§ TASK INSTRUCTIONS: Copy out the entries that follow exactly, leaving every picture behind.

━━━━━━━━━━

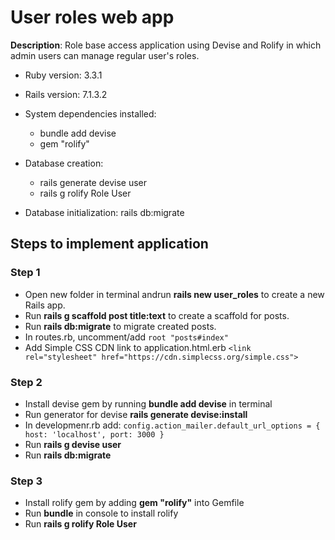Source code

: # User roles web app

**Description**: Role base access application using Devise and Rolify
in which admin users can manage regular user's roles.

- Ruby version: 3.3.1
- Rails version: 7.1.3.2
- System dependencies installed:

  - bundle add devise
  - gem "rolify"

- Database creation:
  - rails generate devise user
  - rails g rolify Role User
- Database initialization: rails db:migrate

## Steps to implement application

### Step 1

- Open new folder in terminal andrun **rails new user_roles** to create a new Rails app.
- Run **rails g scaffold post title:text** to create a scaffold for posts.
- Run **rails db:migrate** to migrate created posts.
- In routes.rb, uncomment/add `root "posts#index"`
- Add Simple CSS CDN link to application.html.erb `<link rel="stylesheet" href="https://cdn.simplecss.org/simple.css">`

### Step 2

- Install devise gem by running **bundle add devise** in terminal
- Run generator for devise **rails generate devise:install**
- In developmenr.rb add:
  `config.action_mailer.default_url_options = { host: 'localhost', port: 3000 }`
- Run **rails g devise user**
- Run **rails db:migrate**

### Step 3

- Install rolify gem by adding **gem "rolify"** into Gemfile
- Run **bundle** in console to install rolify
- Run **rails g rolify Role User**
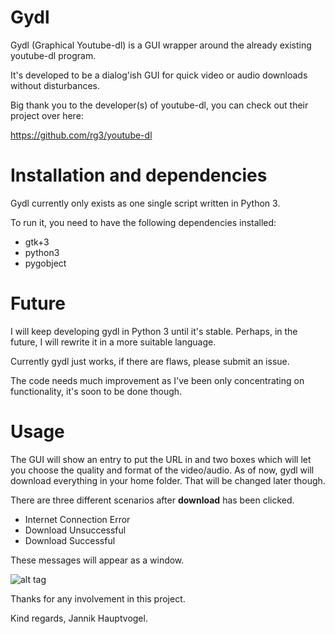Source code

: # Gydl
Gydl (Graphical Youtube-dl) is a GUI wrapper around the already existing youtube-dl program.

It's developed to be a dialog'ish GUI for quick video or audio downloads without disturbances.

Big thank you to the developer(s) of youtube-dl, you can check out their project over here:

https://github.com/rg3/youtube-dl

# Installation and dependencies
Gydl currently only exists as one single script written in Python 3.

To run it, you need to have the following dependencies installed:
* gtk+3
* python3
* pygobject

# Future
I will keep developing gydl in Python 3 until it's stable. Perhaps, in the future, I will rewrite it in a more suitable language.

Currently gydl just works, if there are flaws, please submit an issue.

The code needs much improvement as I've been only concentrating on functionality, it's soon to be done though.

# Usage
The GUI will show an entry to put the URL in and two boxes which will let you choose the quality and format of the video/audio. As of now, gydl will download everything in your home folder. That will be changed later though.

There are three different scenarios after **download** has been clicked.

* Internet Connection Error
* Download Unsuccessful
* Download Successful

These messages will appear as a window.

![alt tag](http://i.imgur.com/8QeD4Ri.png)


Thanks for any involvement in this project.

Kind regards, Jannik Hauptvogel.
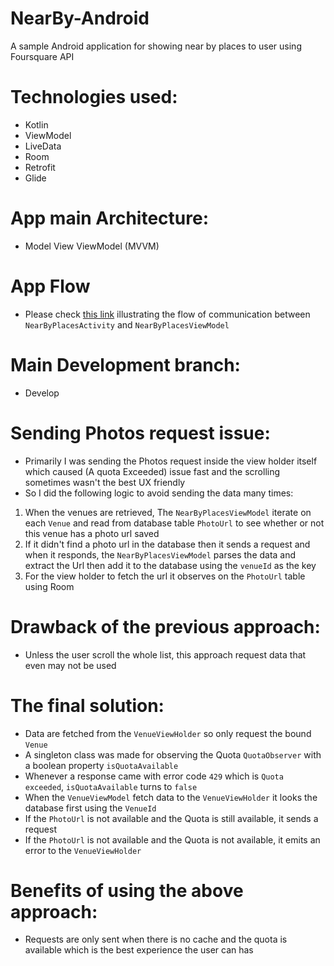 # NearBy-Android

A sample Android application for showing near by places to user using Foursquare API

# Technologies used: 
- Kotlin
- ViewModel
- LiveData
- Room
- Retrofit
- Glide
# App main Architecture:
- Model View ViewModel (MVVM)
# App Flow
- Please check [this link](https://i.postimg.cc/Cxf9tzkP/Send-request-flow-chart.png) illustrating the flow of communication between `NearByPlacesActivity` and `NearByPlacesViewModel`
# Main Development branch:
- Develop
# Sending Photos request issue: 
- Primarily I was sending the Photos request inside the view holder itself which caused (A quota Exceeded) issue fast and the scrolling sometimes wasn't the best UX friendly
- So I did the following logic to avoid sending the data many times:
1) When the venues are retrieved, The `NearByPlacesViewModel` iterate on each `Venue` and read from database table `PhotoUrl` to see whether or not this venue has a photo url saved
2) If it didn't find a photo url in the database then it sends a request and when it responds, the `NearByPlacesViewModel` parses the data and extract the Url then add it to the database using the `venueId` as the key
3) For the view holder to fetch the url it observes on the `PhotoUrl` table using Room
# Drawback of the previous approach:
- Unless the user scroll the whole list, this approach request data that even may not be used
# The final solution:
- Data are fetched from the `VenueViewHolder` so only request the bound `Venue`
- A singleton class was made for observing the Quota `QuotaObserver` with a boolean property `isQuotaAvailable`
- Whenever a response came with error code `429` which is `Quota exceeded`, `isQuotaAvailable` turns to `false`
- When the `VenueViewModel` fetch data to the `VenueViewHolder` it looks the database first using the `VenueId`
- If the `PhotoUrl` is not available and the Quota is still available, it sends a request
- If the `PhotoUrl` is not available and the Quota is not available, it emits an error to the `VenueViewHolder`
# Benefits of using the above approach:
- Requests are only sent when there is no cache and the quota is available which is the best experience the user can has
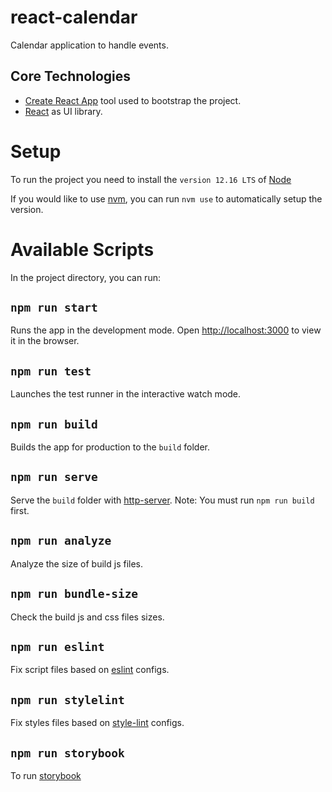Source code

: 
# react-calendar

Calendar application to handle events.

## Core Technologies

- [Create React App](https://github.com/facebook/create-react-app) tool used to bootstrap the project.
- [React](https://reactjs.org/) as UI library.

# Setup

To run the project you need to install the `version 12.16 LTS` of [Node](https://nodejs.org/en/)

If you would like to use [nvm](https://github.com/nvm-sh/nvm), you can run `nvm use` to automatically setup the version.

# Available Scripts

In the project directory, you can run:

## `npm run start`

Runs the app in the development mode.
Open [http://localhost:3000](http://localhost:3000) to view it in the browser.

## `npm run test`

Launches the test runner in the interactive watch mode.

## `npm run build`

Builds the app for production to the `build` folder.

## `npm run serve`

Serve the `build` folder with [http-server](https://www.npmjs.com/package/http-server).
Note: You must run `npm run build` first.

## `npm run analyze`

Analyze the size of build js files.

## `npm run bundle-size`

Check the build js and css files sizes.

## `npm run eslint`

Fix script files based on [eslint](https://eslint.org/) configs.

## `npm run stylelint`

Fix styles files based on [style-lint](https://stylelint.io/) configs.

## `npm run storybook`

To run [storybook](https://storybook.js.org/)
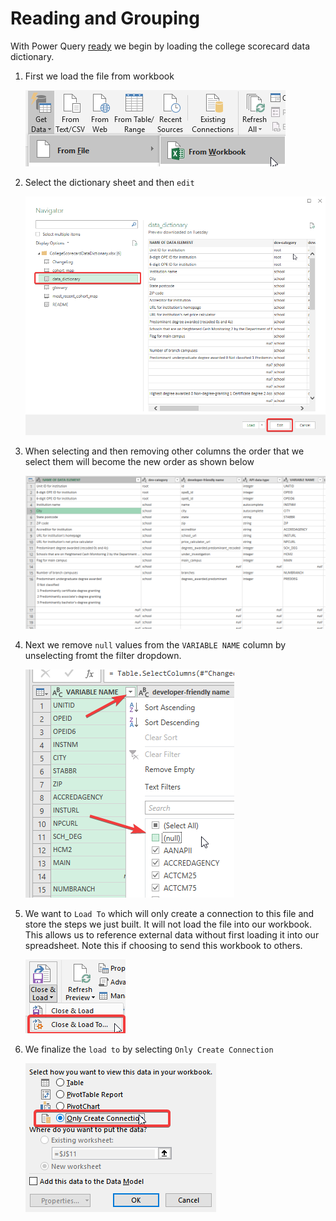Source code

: # Reading and Grouping

With Power Query [ready](https://www.excelcampus.com/install-power-query/) we begin by loading the college scorecard data dictionary.

1. First we load the file from workbook

   ![From workbook](img/FromWorkbook.png)

2. Select the dictionary sheet and then `edit`

   ![Select dictionary sheet](img/SelectDicSheet.png)
   
3. When selecting and then removing other columns the order that we select them will become the new order as shown below

   ![Respect ordering](img/RemoveOtherColumns.gif)
   
4. Next we remove `null` values from the `VARIABLE NAME` column by unselecting fromt the filter dropdown.

    ![Remove null](img/RemoveNull.png)
	
5. We want to `Load To` which will only create a connection to this file and store the steps we just built. It will not load the file into our workbook. This allows us to reference external data without first loading it into our spreadsheet. Note this if choosing to send this workbook to others.

	![Load to](img/LoadTo.png)
	
6. We finalize the `load to` by selecting `Only Create Connection`

	![Only connect](img/CreateConnection.png)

━━━━━━━━━━

§ ANSWER TO THE PROBLEM:
Source code

: # User roles web app

**Description**: Role base access application using Devise and Rolify
in which admin users can manage regular user's roles.

- Ruby version: 3.3.1
- Rails version: 7.1.3.2
- System dependencies installed:

  - bundle add devise
  - gem "rolify"

- Database creation:
  - rails generate devise user
  - rails g rolify Role User
- Database initialization: rails db:migrate

## Steps to implement application

### Step 1

- Open new folder in terminal andrun **rails new user_roles** to create a new Rails app.
- Run **rails g scaffold post title:text** to create a scaffold for posts.
- Run **rails db:migrate** to migrate created posts.
- In routes.rb, uncomment/add `root "posts#index"`
- Add Simple CSS CDN link to application.html.erb `<link rel="stylesheet" href="https://cdn.simplecss.org/simple.css">`

### Step 2

- Install devise gem by running **bundle add devise** in terminal
- Run generator for devise **rails generate devise:install**
- In developmenr.rb add:
  `config.action_mailer.default_url_options = { host: 'localhost', port: 3000 }`
- Run **rails g devise user**
- Run **rails db:migrate**

### Step 3

- Install rolify gem by adding **gem "rolify"** into Gemfile
- Run **bundle** in console to install rolify
- Run **rails g rolify Role User**
Source code

: # Gydl
Gydl (Graphical Youtube-dl) is a GUI wrapper around the already existing youtube-dl program.

It's developed to be a dialog'ish GUI for quick video or audio downloads without disturbances.

Big thank you to the developer(s) of youtube-dl, you can check out their project over here:

https://github.com/rg3/youtube-dl

# Installation and dependencies
Gydl currently only exists as one single script written in Python 3.

To run it, you need to have the following dependencies installed:
* gtk+3
* python3
* pygobject

# Future
I will keep developing gydl in Python 3 until it's stable. Perhaps, in the future, I will rewrite it in a more suitable language.

Currently gydl just works, if there are flaws, please submit an issue.

The code needs much improvement as I've been only concentrating on functionality, it's soon to be done though.

# Usage
The GUI will show an entry to put the URL in and two boxes which will let you choose the quality and format of the video/audio. As of now, gydl will download everything in your home folder. That will be changed later though.

There are three different scenarios after **download** has been clicked.

* Internet Connection Error
* Download Unsuccessful
* Download Successful

These messages will appear as a window.

![alt tag](http://i.imgur.com/8QeD4Ri.png)


Thanks for any involvement in this project.

Kind regards, Jannik Hauptvogel.
 # NearBy-Android

A sample Android application for showing near by places to user using Foursquare API

# Technologies used: 
- Kotlin
- ViewModel
- LiveData
- Room
- Retrofit
- Glide
# App main Architecture:
- Model View ViewModel (MVVM)
# App Flow
- Please check [this link](https://i.postimg.cc/Cxf9tzkP/Send-request-flow-chart.png) illustrating the flow of communication between `NearByPlacesActivity` and `NearByPlacesViewModel`
# Main Development branch:
- Develop
# Sending Photos request issue: 
- Primarily I was sending the Photos request inside the view holder itself which caused (A quota Exceeded) issue fast and the scrolling sometimes wasn't the best UX friendly
- So I did the following logic to avoid sending the data many times:
1) When the venues are retrieved, The `NearByPlacesViewModel` iterate on each `Venue` and read from database table `PhotoUrl` to see whether or not this venue has a photo url saved
2) If it didn't find a photo url in the database then it sends a request and when it responds, the `NearByPlacesViewModel` parses the data and extract the Url then add it to the database using the `venueId` as the key
3) For the view holder to fetch the url it observes on the `PhotoUrl` table using Room
# Drawback of the previous approach:
- Unless the user scroll the whole list, this approach request data that even may not be used
# The final solution:
- Data are fetched from the `VenueViewHolder` so only request the bound `Venue`
- A singleton class was made for observing the Quota `QuotaObserver` with a boolean property `isQuotaAvailable`
- Whenever a response came with error code `429` which is `Quota exceeded`, `isQuotaAvailable` turns to `false`
- When the `VenueViewModel` fetch data to the `VenueViewHolder` it looks the database first using the `VenueId`
- If the `PhotoUrl` is not available and the Quota is still available, it sends a request
- If the `PhotoUrl` is not available and the Quota is not available, it emits an error to the `VenueViewHolder`
# Benefits of using the above approach:
- Requests are only sent when there is no cache and the quota is available which is the best experience the user can has
Source code

: 
# react-calendar

Calendar application to handle events.

## Core Technologies

- [Create React App](https://github.com/facebook/create-react-app) tool used to bootstrap the project.
- [React](https://reactjs.org/) as UI library.

# Setup

To run the project you need to install the `version 12.16 LTS` of [Node](https://nodejs.org/en/)

If you would like to use [nvm](https://github.com/nvm-sh/nvm), you can run `nvm use` to automatically setup the version.

# Available Scripts

In the project directory, you can run:

## `npm run start`

Runs the app in the development mode.
Open [http://localhost:3000](http://localhost:3000) to view it in the browser.

## `npm run test`

Launches the test runner in the interactive watch mode.

## `npm run build`

Builds the app for production to the `build` folder.

## `npm run serve`

Serve the `build` folder with [http-server](https://www.npmjs.com/package/http-server).
Note: You must run `npm run build` first.

## `npm run analyze`

Analyze the size of build js files.

## `npm run bundle-size`

Check the build js and css files sizes.

## `npm run eslint`

Fix script files based on [eslint](https://eslint.org/) configs.

## `npm run stylelint`

Fix styles files based on [style-lint](https://stylelint.io/) configs.

## `npm run storybook`

To run [storybook](https://storybook.js.org/)
Source code

: # Reading and Grouping

With Power Query [ready](https://www.excelcampus.com/install-power-query/) we begin by loading the college scorecard data dictionary.

1. First we load the file from workbook

   ![From workbook](img/FromWorkbook.png)

2. Select the dictionary sheet and then `edit`

   ![Select dictionary sheet](img/SelectDicSheet.png)
   
3. When selecting and then removing other columns the order that we select them will become the new order as shown below

   ![Respect ordering](img/RemoveOtherColumns.gif)
   
4. Next we remove `null` values from the `VARIABLE NAME` column by unselecting fromt the filter dropdown.

    ![Remove null](img/RemoveNull.png)
	
5. We want to `Load To` which will only create a connection to this file and store the steps we just built. It will not load the file into our workbook. This allows us to reference external data without first loading it into our spreadsheet. Note this if choosing to send this workbook to others.

	![Load to](img/LoadTo.png)
	
6. We finalize the `load to` by selecting `Only Create Connection`

	![Only connect](img/CreateConnection.png)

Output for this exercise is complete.